Data to use:
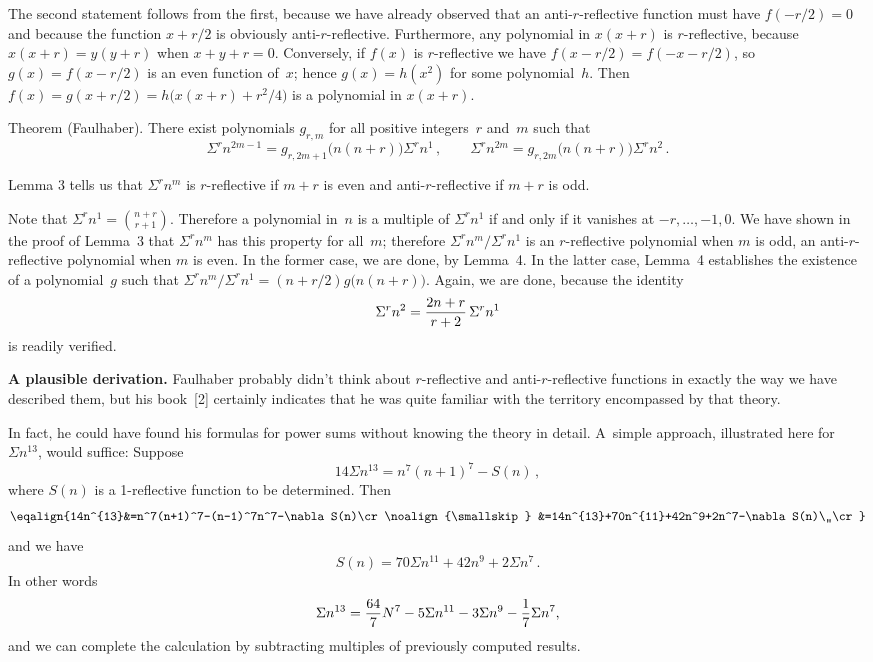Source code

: \proof
The second statement follows from the first, because we  have already
observed that an anti-$r$-reflective function must have $f(-r/2)=0$
and because the function $x+r/2$ is obviously anti-$r$-reflective.
Furthermore, any polynomial in $x(x+r)$ is $r$-reflective, because
$x(x+r)=y(y+r)$ when $x+y+r=0$. Conversely, if $f(x)$ is
$r$-reflective we have $f(x-r/2)=f(-x-r/2)$, so $g(x)=f(x-r/2)$ is an
even function of~$x$; hence $g(x)=h(x^2)$ for some polynomial~$h$.
Then $f(x)=g(x+r/2)=h\bigl(x(x+r)+r^2/4\bigr)$ is a polynomial in
$x(x+r)$.\quad \pfbox

\proclaim
Theorem {\rm (Faulhaber)}. 
There exist polynomials $g_{r,m}$ for all positive integers~$r$
and~$m$ such that
$$\Sigma^rn^{2m-1}=g_{r,2m+1}\bigl(n(n+r)\bigr)\Sigma^rn^1\,,\qquad
\Sigma^rn^{2m}=g_{r,2m}\bigl(n(n+r)\bigr)\Sigma^rn^2\,.$$

\proof
Lemma 3 tells us that $\Sigma^rn^m$ is $r$-reflective if $m+r$ is even
and anti-$r$-reflective if $m+r$ is odd. 

Note that $\Sigma^rn^1={n+r\choose r+1}$. Therefore a polynomial
in~$n$ is a multiple of $\Sigma^rn^1$ if and only if it vanishes at
$-r,\ldots,-1,0$. We have shown in the proof of Lemma~3 that
$\Sigma^rn^m$ has this property for all~$m$; therefore
$\Sigma^rn^m/\Sigma^rn^1$ is an $r$-reflective polynomial when $m$ is
odd, an anti-$r$-reflective polynomial when $m$ is even. In the former
case, we are done, by Lemma~4. In the latter case, Lemma~4 establishes
the existence of a polynomial~$g$ such that
$\Sigma^rn^m/\Sigma^rn^1=(n+r/2)g\bigl(n(n+r)\bigr)$. Again, we are
done, because the identity
$$\Sigma^rn^2={2n+r\over r+2}\,\Sigma^rn^1$$
is readily verified.\quad\pfbox

\bigskip\noindent
{\bf A plausible derivation.}\enspace
Faulhaber probably didn't think about $r$-reflective and
anti-$r$-reflective functions in exactly the way we have described
them, but his book~[2] certainly indicates that he was quite familiar
with the territory encompassed by that theory.

In fact, he could have found his formulas for power sums without
knowing the theory in detail. A~simple approach, illustrated here for
$\Sigma n^{13}$, would suffice: Suppose
$$14\Sigma n^{13}=n^7(n+1)^7-S(n)\,,$$
where $S(n)$ is a 1-reflective function to be determined. Then
$$\eqalign{14n^{13}&=n^7(n+1)^7-(n-1)^7n^7-\nabla S(n)\cr
\noalign{\smallskip}
&=14n^{13}+70n^{11}+42n^9+2n^7-\nabla S(n)\,,\cr}$$
and we have
$$S(n)=70\Sigma n^{11}+42n^9+2\Sigma n^7\,.$$
In other words
$$\Sigma n^{13}={64\over 7}N^7-5\Sigma n^{11}-3\Sigma n^9-{1\over
7}\Sigma n^7,$$
and we can complete the calculation by subtracting multiples of
previously computed results.

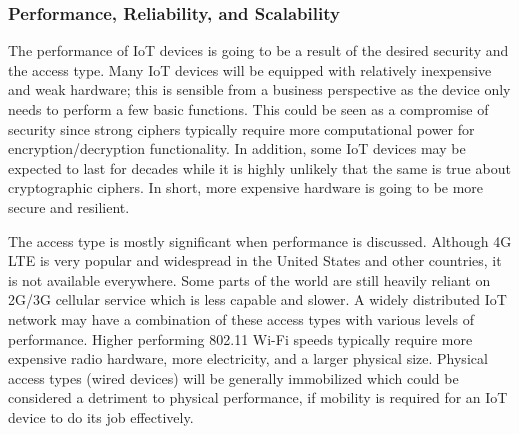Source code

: \subsubsection{Performance, Reliability, and Scalability}
The performance of IoT devices is going to be a result of the desired security
and the access type. Many IoT devices will be equipped with relatively
inexpensive and weak hardware; this is sensible from a business perspective as
the device only needs to perform a few basic functions. This could be seen as
a compromise of security since strong ciphers typically require more
computational power for encryption/decryption functionality. In addition, some
IoT devices may be expected to last for decades while it is highly unlikely
that the same is true about cryptographic ciphers. In short, more expensive
hardware is going to be more secure and resilient.

The access type is mostly significant when performance is discussed. Although
4G LTE is very popular and widespread in the United States and other
countries, it is not available everywhere. Some parts of the world are still
heavily reliant on 2G/3G cellular service which is less capable and slower. A
widely distributed IoT network may have a combination of these access types
with various levels of performance. Higher performing 802.11 Wi-Fi speeds
typically require more expensive radio hardware, more electricity, and a
larger physical size. Physical access types (wired devices) will be generally
immobilized which could be considered a detriment to physical performance, if
mobility is required for an IoT device to do its job effectively.
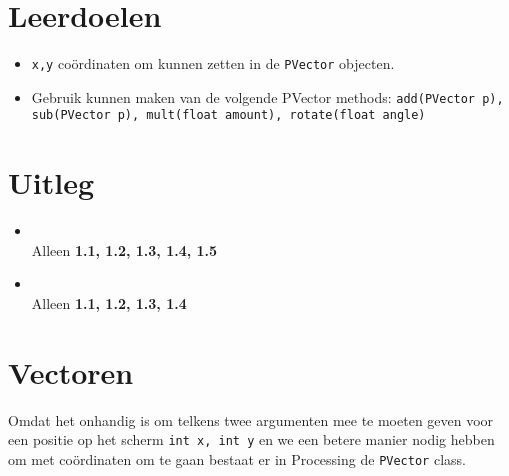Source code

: \newcommand{\tttt}{Vectoren}
\newcommand{\dddd}{Datum 1}



\section{Leerdoelen}
\begin{itemize}
	\item \texttt{x,y} co\"ordinaten om kunnen zetten in de \texttt{PVector} objecten.
	\item Gebruik kunnen maken van de volgende PVector methods: \texttt{add(PVector p), sub(PVector p), mult(float amount), rotate(float angle)}
\end{itemize}

\section{Uitleg}
\begin{itemize}
\item{}\\Alleen \textbf{1.1, 1.2, 1.3, 1.4, 1.5}
\item{}\\Alleen \textbf{1.1, 1.2, 1.3, 1.4}
\end{itemize}

\section{Vectoren}
Omdat het onhandig is om telkens twee argumenten mee te moeten geven voor een positie op het scherm \texttt{int x, int y} en we een betere manier nodig hebben om met co\"ordinaten om te gaan bestaat er in Processing de \texttt{PVector} class.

What you are asked to do: Transcribe all of the material exactly and leave out its pictures.

Task result:
Source code

: \proof
The second statement follows from the first, because we  have already
observed that an anti-$r$-reflective function must have $f(-r/2)=0$
and because the function $x+r/2$ is obviously anti-$r$-reflective.
Furthermore, any polynomial in $x(x+r)$ is $r$-reflective, because
$x(x+r)=y(y+r)$ when $x+y+r=0$. Conversely, if $f(x)$ is
$r$-reflective we have $f(x-r/2)=f(-x-r/2)$, so $g(x)=f(x-r/2)$ is an
even function of~$x$; hence $g(x)=h(x^2)$ for some polynomial~$h$.
Then $f(x)=g(x+r/2)=h\bigl(x(x+r)+r^2/4\bigr)$ is a polynomial in
$x(x+r)$.\quad \pfbox

\proclaim
Theorem {\rm (Faulhaber)}. 
There exist polynomials $g_{r,m}$ for all positive integers~$r$
and~$m$ such that
$$\Sigma^rn^{2m-1}=g_{r,2m+1}\bigl(n(n+r)\bigr)\Sigma^rn^1\,,\qquad
\Sigma^rn^{2m}=g_{r,2m}\bigl(n(n+r)\bigr)\Sigma^rn^2\,.$$

\proof
Lemma 3 tells us that $\Sigma^rn^m$ is $r$-reflective if $m+r$ is even
and anti-$r$-reflective if $m+r$ is odd. 

Note that $\Sigma^rn^1={n+r\choose r+1}$. Therefore a polynomial
in~$n$ is a multiple of $\Sigma^rn^1$ if and only if it vanishes at
$-r,\ldots,-1,0$. We have shown in the proof of Lemma~3 that
$\Sigma^rn^m$ has this property for all~$m$; therefore
$\Sigma^rn^m/\Sigma^rn^1$ is an $r$-reflective polynomial when $m$ is
odd, an anti-$r$-reflective polynomial when $m$ is even. In the former
case, we are done, by Lemma~4. In the latter case, Lemma~4 establishes
the existence of a polynomial~$g$ such that
$\Sigma^rn^m/\Sigma^rn^1=(n+r/2)g\bigl(n(n+r)\bigr)$. Again, we are
done, because the identity
$$\Sigma^rn^2={2n+r\over r+2}\,\Sigma^rn^1$$
is readily verified.\quad\pfbox

\bigskip\noindent
{\bf A plausible derivation.}\enspace
Faulhaber probably didn't think about $r$-reflective and
anti-$r$-reflective functions in exactly the way we have described
them, but his book~[2] certainly indicates that he was quite familiar
with the territory encompassed by that theory.

In fact, he could have found his formulas for power sums without
knowing the theory in detail. A~simple approach, illustrated here for
$\Sigma n^{13}$, would suffice: Suppose
$$14\Sigma n^{13}=n^7(n+1)^7-S(n)\,,$$
where $S(n)$ is a 1-reflective function to be determined. Then
$$\eqalign{14n^{13}&=n^7(n+1)^7-(n-1)^7n^7-\nabla S(n)\cr
\noalign{\smallskip}
&=14n^{13}+70n^{11}+42n^9+2n^7-\nabla S(n)\,,\cr}$$
and we have
$$S(n)=70\Sigma n^{11}+42n^9+2\Sigma n^7\,.$$
In other words
$$\Sigma n^{13}={64\over 7}N^7-5\Sigma n^{11}-3\Sigma n^9-{1\over
7}\Sigma n^7,$$
and we can complete the calculation by subtracting multiples of
previously computed results.

Source code

: \subsubsection{Performance, Reliability, and Scalability}
The performance of IoT devices is going to be a result of the desired security
and the access type. Many IoT devices will be equipped with relatively
inexpensive and weak hardware; this is sensible from a business perspective as
the device only needs to perform a few basic functions. This could be seen as
a compromise of security since strong ciphers typically require more
computational power for encryption/decryption functionality. In addition, some
IoT devices may be expected to last for decades while it is highly unlikely
that the same is true about cryptographic ciphers. In short, more expensive
hardware is going to be more secure and resilient.

The access type is mostly significant when performance is discussed. Although
4G LTE is very popular and widespread in the United States and other
countries, it is not available everywhere. Some parts of the world are still
heavily reliant on 2G/3G cellular service which is less capable and slower. A
widely distributed IoT network may have a combination of these access types
with various levels of performance. Higher performing 802.11 Wi-Fi speeds
typically require more expensive radio hardware, more electricity, and a
larger physical size. Physical access types (wired devices) will be generally
immobilized which could be considered a detriment to physical performance, if
mobility is required for an IoT device to do its job effectively.
Source code

: \newcommand{\tttt}{Vectoren}
\newcommand{\dddd}{Datum 1}



\section{Leerdoelen}
\begin{itemize}
	\item \texttt{x,y} co\"ordinaten om kunnen zetten in de \texttt{PVector} objecten.
	\item Gebruik kunnen maken van de volgende PVector methods: \texttt{add(PVector p), sub(PVector p), mult(float amount), rotate(float angle)}
\end{itemize}

\section{Uitleg}
\begin{itemize}
\item{}\\Alleen \textbf{1.1, 1.2, 1.3, 1.4, 1.5}
\item{}\\Alleen \textbf{1.1, 1.2, 1.3, 1.4}
\end{itemize}

\section{Vectoren}
Omdat het onhandig is om telkens twee argumenten mee te moeten geven voor een positie op het scherm \texttt{int x, int y} en we een betere manier nodig hebben om met co\"ordinaten om te gaan bestaat er in Processing de \texttt{PVector} class.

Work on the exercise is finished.